On this page of the Signature Mortgages website we will explain the main types of mortgages available and the potential advantages and disadvantages of each.
Also known as capital mortgages, repayment mortgages are the traditional means of paying for a property so that eventually it becomes fully yours as a result of the payments. The term of a repayment mortgage is typically 25 years and at the end of that period you would, if payments have been kept up, owe nothing to the lender. If you have a cautious attitude to repaying your mortgage then it is likely that a repayment mortgage will be more suitable.
Your mortgage payments are divided into capital repayments which are repayments of the money you borrowed and interest payments which are repayments of the interest charged for the loan.
Every month you pay off some of the interest and some of the capital. The monthly repayments on a repayment mortgage will be greater than an equivalent interest only mortgage.
Interest Only Mortgages
As the name suggests with an interest only mortgage you are only paying off the interest on the loan. The capital remains unpaid.

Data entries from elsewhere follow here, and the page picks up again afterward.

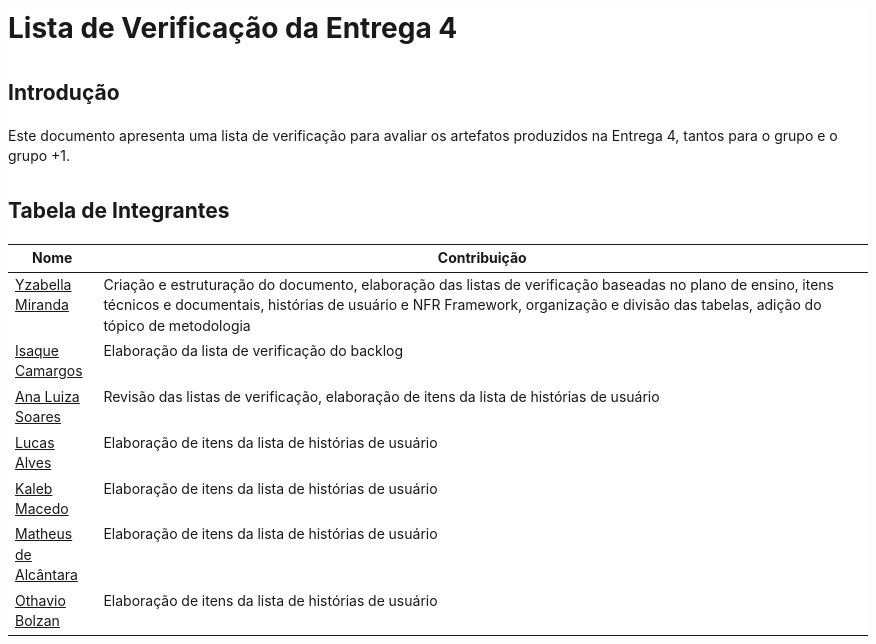 # Lista de Verificação da Entrega 4

## Introdução
Este documento apresenta uma lista de verificação para avaliar os artefatos produzidos na Entrega 4, tantos para o grupo e o grupo +1.

## Tabela de Integrantes

<div align="center">
  <table>
    <thead>
      <tr>
        <th>Nome</th>
        <th>Contribuição</th>
      </tr>
    </thead>
    <tbody>
      <tr>
        <td><a href="https://github.com/redjsun">Yzabella Miranda</a></td>
        <td>Criação e estruturação do documento, elaboração das listas de verificação baseadas no plano de ensino, itens técnicos e documentais, histórias de usuário e NFR Framework, organização e divisão das tabelas, adição do tópico de metodologia</td>
      </tr>
      <tr>
        <td><a href="https://github.com/isaqzin">Isaque Camargos</a></td>
        <td>Elaboração da lista de verificação do backlog</td>
      </tr>
      <tr>
        <td><a href="https://github.com/Ana-Luiza-SC">Ana Luiza Soares</a></td>
        <td>Revisão das listas de verificação, elaboração de itens da lista de histórias de usuário</td>
      </tr>
      <tr>
        <td><a href="https://github.com/LucasAlves71">Lucas Alves</a></td>
        <td>Elaboração de itens da lista de histórias de usuário</td>
      </tr>
      <tr>
        <td><a href="https://github.com/kalebmacedo">Kaleb Macedo</a></td>
        <td>Elaboração de itens da lista de histórias de usuário</td>
      </tr>
      <tr>
        <td><a href="https://github.com/matheusdealcantara">Matheus de Alcântara</a></td>
        <td>Elaboração de itens da lista de histórias de usuário</td>
      </tr>
      <tr>
        <td><a href="https://github.com/bolzanMGB">Othavio Bolzan</a></td>
        <td>Elaboração de itens da lista de histórias de usuário</td>
      </tr>
    </tbody>
  </table>
</div>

Typically, interest only mortgages run alongside an investment. The idea being that the investment is used to pay off the mortgage at the end of its term. If you have an adventurous attitude to repaying your mortgage than an interest only mortgage may be for you.
PLEASE NOTE THAT WE CANNOT PROVIDE INVESTMENT ADVICE ON INVESTMENT PRODUCTS
There are four main product types on either interest only or repayment mortgages. On this page we will explain the workings of each of these:
Discount Variable Rate
Fixed rate – Fixed rate mortgages have an interest rate that remains the same for a period of time – usually between 1 and 5 years. After this period of time the interest rate reverts to the lenders standard variable rate. The fixed rate is usually at a discount as an incentive to take out the mortgage.

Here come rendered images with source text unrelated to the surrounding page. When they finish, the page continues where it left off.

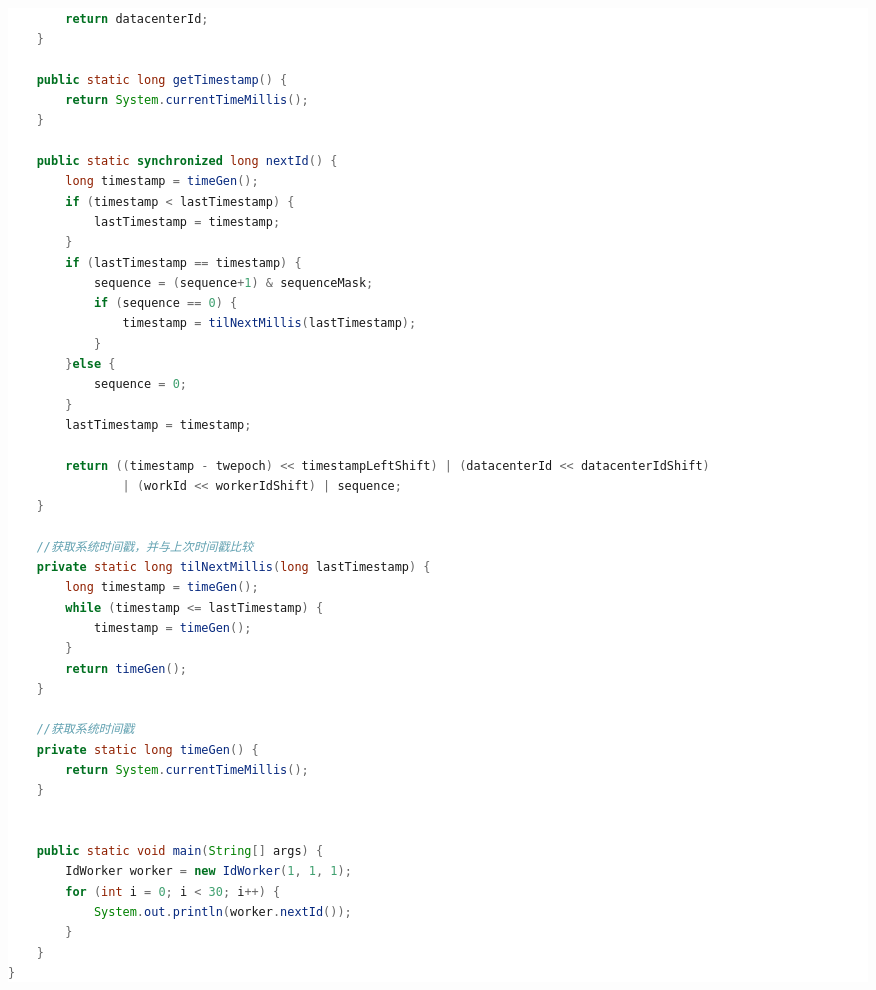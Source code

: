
 ```java
        return datacenterId;
    }

    public static long getTimestamp() {
        return System.currentTimeMillis();
    }

    public static synchronized long nextId() {
        long timestamp = timeGen();
        if (timestamp < lastTimestamp) {
            lastTimestamp = timestamp;
        }
        if (lastTimestamp == timestamp) {
            sequence = (sequence+1) & sequenceMask;
            if (sequence == 0) {
                timestamp = tilNextMillis(lastTimestamp);
            }
        }else {
            sequence = 0;
        }
        lastTimestamp = timestamp;

        return ((timestamp - twepoch) << timestampLeftShift) | (datacenterId << datacenterIdShift)
                | (workId << workerIdShift) | sequence;
    }

    //获取系统时间戳，并与上次时间戳比较
    private static long tilNextMillis(long lastTimestamp) {
        long timestamp = timeGen();
        while (timestamp <= lastTimestamp) {
            timestamp = timeGen();
        }
        return timeGen();
    }

    //获取系统时间戳
    private static long timeGen() {
        return System.currentTimeMillis();
    }


    public static void main(String[] args) {
        IdWorker worker = new IdWorker(1, 1, 1);
        for (int i = 0; i < 30; i++) {
            System.out.println(worker.nextId());
        }
    }
}
```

The advantage of fixed rate mortgages is that there are no surprises for the duration of the fixed rate. The downside to this type of mortgage occurs if the Bank of England base rate or libor rate falls, in which case you could end up paying more than you would have with a variable rate mortgage. Also if you want to leave before the agreed term the early repayment charge is usually significant. For example you may be charged six months gross interest if you leave a five-year fixed rate agreement.

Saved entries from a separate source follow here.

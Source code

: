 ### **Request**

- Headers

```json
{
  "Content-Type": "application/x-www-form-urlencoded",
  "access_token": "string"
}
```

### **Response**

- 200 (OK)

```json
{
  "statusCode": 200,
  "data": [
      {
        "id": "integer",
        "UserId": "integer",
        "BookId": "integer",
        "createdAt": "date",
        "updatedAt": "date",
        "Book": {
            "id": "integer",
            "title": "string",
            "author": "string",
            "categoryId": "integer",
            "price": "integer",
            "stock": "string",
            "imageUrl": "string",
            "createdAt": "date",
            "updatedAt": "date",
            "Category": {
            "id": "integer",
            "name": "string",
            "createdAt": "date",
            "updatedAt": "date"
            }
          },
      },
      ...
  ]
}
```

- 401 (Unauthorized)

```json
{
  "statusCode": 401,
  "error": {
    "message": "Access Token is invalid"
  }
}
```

Variable & Trackers – A variable rate mortgage is where the interest rate varies according to the Bank of England base rate or the libor rate. A lender’s variable rate is set above the base rate by usually by 1 – 2%. A tracker mortgage is usually set at a certain percentage above the Bank of England base rate.
With these type of mortgages the upside is the same as the downside; the interest rate can go down, saving you money, or up, in which case your interest payments increase.
Capped Rate – With a Capped rate mortgage the amount of interest you pay can go down if the variable rate falls but cannot go above a predefined maximum. The advantage is that the rate can never go too high and if the rate falls then you pay less.
The disadvantage of this type of mortgage is that there are only a limited number of these deals on the market and they can be less competitive than fixed or variable rates. There is also often an administration charge.
Discounted Variable Rates – As the name suggests by tempting new customers, lenders will offer a variable rate at a reduced initial rate or below their standard variable rate. After the agreed period, again one to five years typically, the rate reverts to the lender’s standard variable rate.
The interest rate during the discount period will go up and down in line with the standard variable rate. Disadvantages of this type of mortgage are obviously that the rate can go up and there are usually early repayment charges for repaying the mortgage before an agreed date. It is also possible that early repayment charges may apply for a period longer than the discount period. This is called overhang.
For further information about interest rates on mortgages please contact us today on 0844 561 7250 or email@example.com Alternatively, use the Call Back form to register your enquiry.
YOUR HOME MAY BE REPOSSESSED IF YOU DO NOT KEEP UP REPAYMENTS ON A MORTGAGE
FOR ESTABLISHING YOUR NEEDS, UNDERTAKING RESEARCH AND MAKING A RECOMMENDATION, WE CHARGE A FEE OF £95 ON APPLICATION UP TO £1,295 ON COMPLETION, HOWEVER OUR TYPICAL FEE WILL BE £95 ON APPLICATION AND £595 ON COMPLETION. OUR FEE BECOMES PAYABLE WHEN WE PROVIDE YOU WITH OUR RECOMMENDATION(S).
IF YOU CHOOSE TO PROCEED WITH OUR RECOMMENDATION AND THE MORTGAGE GOES AHEAD, WE WILL ALSO BE PAID COMMISSION FROM THE LENDER FOR ARRANGING THE MORTGAGE ON YOUR BEHALF.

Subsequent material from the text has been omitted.